Problem to solve:
Each entry below must be repeated exactly, with pictures left out.

--

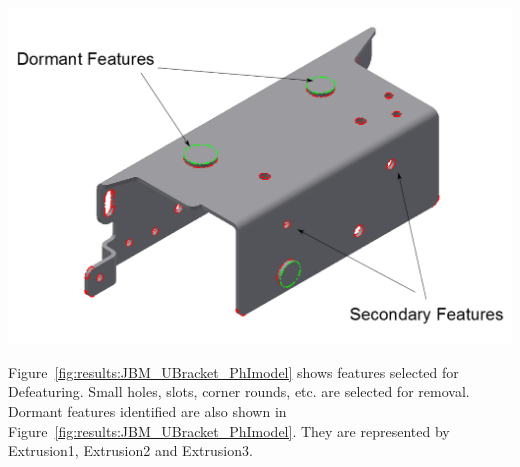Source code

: \begin{minipage}{\linewidth}
\begin{minipage}[c]{0.62\linewidth}
\includegraphics[width=\linewidth,valign=t]{images/JBM_UBracket_PhI_model}
 \label{fig:results:JBM_UBracket_PhImodel}


Figure~\ref{fig:results:JBM_UBracket_PhImodel} shows features selected for Defeaturing. Small holes, slots, corner rounds, etc. are selected for removal. Dormant features identified are also shown in  Figure~\ref{fig:results:JBM_UBracket_PhImodel}. They are represented by Extrusion1, Extrusion2 and Extrusion3.



\end{minipage}
\end{minipage}
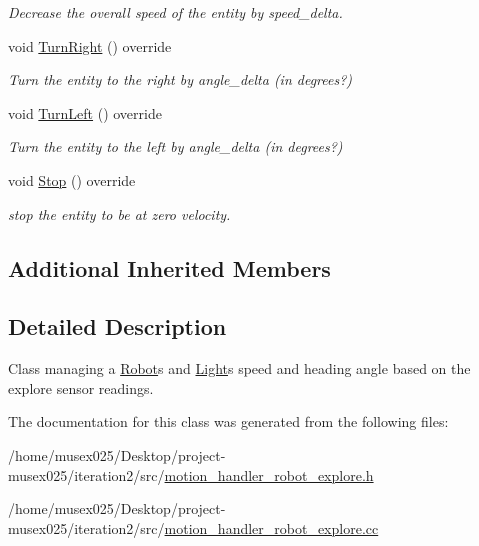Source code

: \begin{DoxyCompactItemize}
\begin{DoxyCompactList}\small\item\em Decrease the overall speed of the entity by speed\+\_\+delta. \end{DoxyCompactList}\item 
void \hyperlink{classMotionHandlerRobotExplore_a2641f1d587f28f454f0455f6ccc98c3f}{Turn\+Right} () override\hypertarget{classMotionHandlerRobotExplore_a2641f1d587f28f454f0455f6ccc98c3f}{}\label{classMotionHandlerRobotExplore_a2641f1d587f28f454f0455f6ccc98c3f}

\begin{DoxyCompactList}\small\item\em Turn the entity to the right by angle\+\_\+delta (in degrees?) \end{DoxyCompactList}\item 
void \hyperlink{classMotionHandlerRobotExplore_a4abe8735e4f4d22757a544d075885402}{Turn\+Left} () override\hypertarget{classMotionHandlerRobotExplore_a4abe8735e4f4d22757a544d075885402}{}\label{classMotionHandlerRobotExplore_a4abe8735e4f4d22757a544d075885402}

\begin{DoxyCompactList}\small\item\em Turn the entity to the left by angle\+\_\+delta (in degrees?) \end{DoxyCompactList}\item 
void \hyperlink{classMotionHandlerRobotExplore_a975326a8f0719b6feb48a7aa24afe4ea}{Stop} () override\hypertarget{classMotionHandlerRobotExplore_a975326a8f0719b6feb48a7aa24afe4ea}{}\label{classMotionHandlerRobotExplore_a975326a8f0719b6feb48a7aa24afe4ea}

\begin{DoxyCompactList}\small\item\em stop the entity to be at zero velocity. \end{DoxyCompactList}\end{DoxyCompactItemize}
\subsection*{Additional Inherited Members}


\subsection{Detailed Description}
Class managing a \hyperlink{classRobot}{Robot}\textquotesingle{}s and \hyperlink{classLight}{Light}\textquotesingle{}s speed and heading angle based on the explore sensor readings. 

The documentation for this class was generated from the following files\+:\begin{DoxyCompactItemize}
\item 
/home/musex025/\+Desktop/project-\/musex025/iteration2/src/\hyperlink{motion__handler__robot__explore_8h}{motion\+\_\+handler\+\_\+robot\+\_\+explore.\+h}\item 
/home/musex025/\+Desktop/project-\/musex025/iteration2/src/\hyperlink{motion__handler__robot__explore_8cc}{motion\+\_\+handler\+\_\+robot\+\_\+explore.\+cc}\end{DoxyCompactItemize}
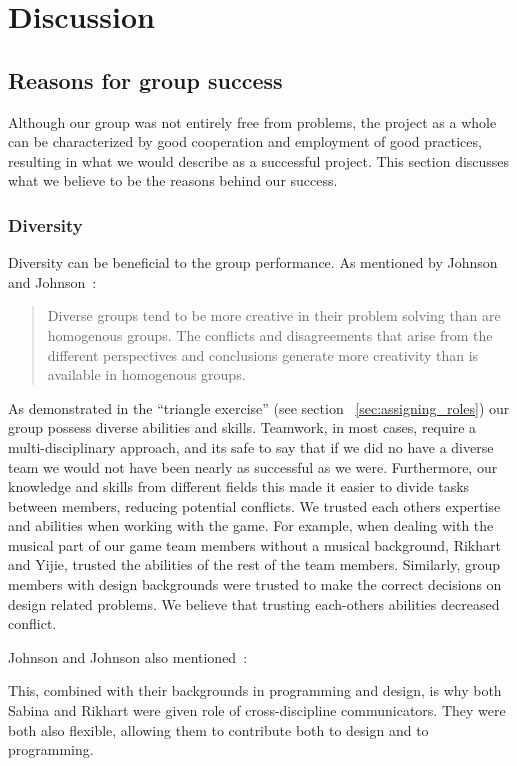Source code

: \chapter{Discussion} \label{chap:discussion}
\section{Reasons for group success}
Although our group was not entirely free from problems, the project as a whole can be characterized by good cooperation and employment of good practices, resulting in what we would describe as a successful project. This section discusses what we believe to be the reasons behind our success.
\subsection{Diversity}
Diversity can be beneficial to the group performance. As mentioned by Johnson and Johnson~\cite[p. 445]{2013johnson}:
\begin{quote}
Diverse groups tend to be more creative in their problem solving than are homogenous groups. The conflicts and disagreements that arise from the different perspectives and conclusions generate more creativity than is available in homogenous groups.
\end{quote}

As demonstrated in the “triangle exercise” (see section ~\ref{sec:assigning_roles}) our group possess diverse abilities and skills. Teamwork, in most cases, require a multi-disciplinary approach, and its safe to say that if we did no have a diverse team we would not have been nearly as successful as we were. Furthermore, our knowledge and skills from different fields this made it easier to divide tasks between members, reducing potential conflicts. We trusted each others expertise and abilities when working with the game. For example, when dealing with the musical part of our game team members without a musical background, Rikhart and Yijie, trusted the abilities of the rest of the team members. Similarly, group members with design backgrounds were trusted to make the correct decisions on design related problems. We believe that trusting each-others abilities decreased conflict.  

Johnson and Johnson also mentioned~\cite[p. 446]{2013johnson}:
\begin{quote}
\end{quote} 
This, combined with their backgrounds in programming and design, is why both Sabina and Rikhart were given role of cross-discipline communicators. They were both also flexible, allowing them to contribute both to design and to programming.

--

Answer box:
Source code

: \begin{minipage}{\linewidth}
\begin{minipage}[c]{0.62\linewidth}
\includegraphics[width=\linewidth,valign=t]{images/JBM_UBracket_PhI_model}
 \label{fig:results:JBM_UBracket_PhImodel}


Figure~\ref{fig:results:JBM_UBracket_PhImodel} shows features selected for Defeaturing. Small holes, slots, corner rounds, etc. are selected for removal. Dormant features identified are also shown in  Figure~\ref{fig:results:JBM_UBracket_PhImodel}. They are represented by Extrusion1, Extrusion2 and Extrusion3.



\end{minipage}
\end{minipage}
Source code

: \begin{DoxyCompactItemize}
\begin{DoxyCompactList}\small\item\em Decrease the overall speed of the entity by speed\+\_\+delta. \end{DoxyCompactList}\item 
void \hyperlink{classMotionHandlerRobotExplore_a2641f1d587f28f454f0455f6ccc98c3f}{Turn\+Right} () override\hypertarget{classMotionHandlerRobotExplore_a2641f1d587f28f454f0455f6ccc98c3f}{}\label{classMotionHandlerRobotExplore_a2641f1d587f28f454f0455f6ccc98c3f}

\begin{DoxyCompactList}\small\item\em Turn the entity to the right by angle\+\_\+delta (in degrees?) \end{DoxyCompactList}\item 
void \hyperlink{classMotionHandlerRobotExplore_a4abe8735e4f4d22757a544d075885402}{Turn\+Left} () override\hypertarget{classMotionHandlerRobotExplore_a4abe8735e4f4d22757a544d075885402}{}\label{classMotionHandlerRobotExplore_a4abe8735e4f4d22757a544d075885402}

\begin{DoxyCompactList}\small\item\em Turn the entity to the left by angle\+\_\+delta (in degrees?) \end{DoxyCompactList}\item 
void \hyperlink{classMotionHandlerRobotExplore_a975326a8f0719b6feb48a7aa24afe4ea}{Stop} () override\hypertarget{classMotionHandlerRobotExplore_a975326a8f0719b6feb48a7aa24afe4ea}{}\label{classMotionHandlerRobotExplore_a975326a8f0719b6feb48a7aa24afe4ea}

\begin{DoxyCompactList}\small\item\em stop the entity to be at zero velocity. \end{DoxyCompactList}\end{DoxyCompactItemize}
\subsection*{Additional Inherited Members}


\subsection{Detailed Description}
Class managing a \hyperlink{classRobot}{Robot}\textquotesingle{}s and \hyperlink{classLight}{Light}\textquotesingle{}s speed and heading angle based on the explore sensor readings. 

The documentation for this class was generated from the following files\+:\begin{DoxyCompactItemize}
\item 
/home/musex025/\+Desktop/project-\/musex025/iteration2/src/\hyperlink{motion__handler__robot__explore_8h}{motion\+\_\+handler\+\_\+robot\+\_\+explore.\+h}\item 
/home/musex025/\+Desktop/project-\/musex025/iteration2/src/\hyperlink{motion__handler__robot__explore_8cc}{motion\+\_\+handler\+\_\+robot\+\_\+explore.\+cc}\end{DoxyCompactItemize}
Source code

: \chapter{Discussion} \label{chap:discussion}
\section{Reasons for group success}
Although our group was not entirely free from problems, the project as a whole can be characterized by good cooperation and employment of good practices, resulting in what we would describe as a successful project. This section discusses what we believe to be the reasons behind our success.
\subsection{Diversity}
Diversity can be beneficial to the group performance. As mentioned by Johnson and Johnson~\cite[p. 445]{2013johnson}:
\begin{quote}
Diverse groups tend to be more creative in their problem solving than are homogenous groups. The conflicts and disagreements that arise from the different perspectives and conclusions generate more creativity than is available in homogenous groups.
\end{quote}

As demonstrated in the “triangle exercise” (see section ~\ref{sec:assigning_roles}) our group possess diverse abilities and skills. Teamwork, in most cases, require a multi-disciplinary approach, and its safe to say that if we did no have a diverse team we would not have been nearly as successful as we were. Furthermore, our knowledge and skills from different fields this made it easier to divide tasks between members, reducing potential conflicts. We trusted each others expertise and abilities when working with the game. For example, when dealing with the musical part of our game team members without a musical background, Rikhart and Yijie, trusted the abilities of the rest of the team members. Similarly, group members with design backgrounds were trusted to make the correct decisions on design related problems. We believe that trusting each-others abilities decreased conflict.  

Johnson and Johnson also mentioned~\cite[p. 446]{2013johnson}:
\begin{quote}
\end{quote} 
This, combined with their backgrounds in programming and design, is why both Sabina and Rikhart were given role of cross-discipline communicators. They were both also flexible, allowing them to contribute both to design and to programming.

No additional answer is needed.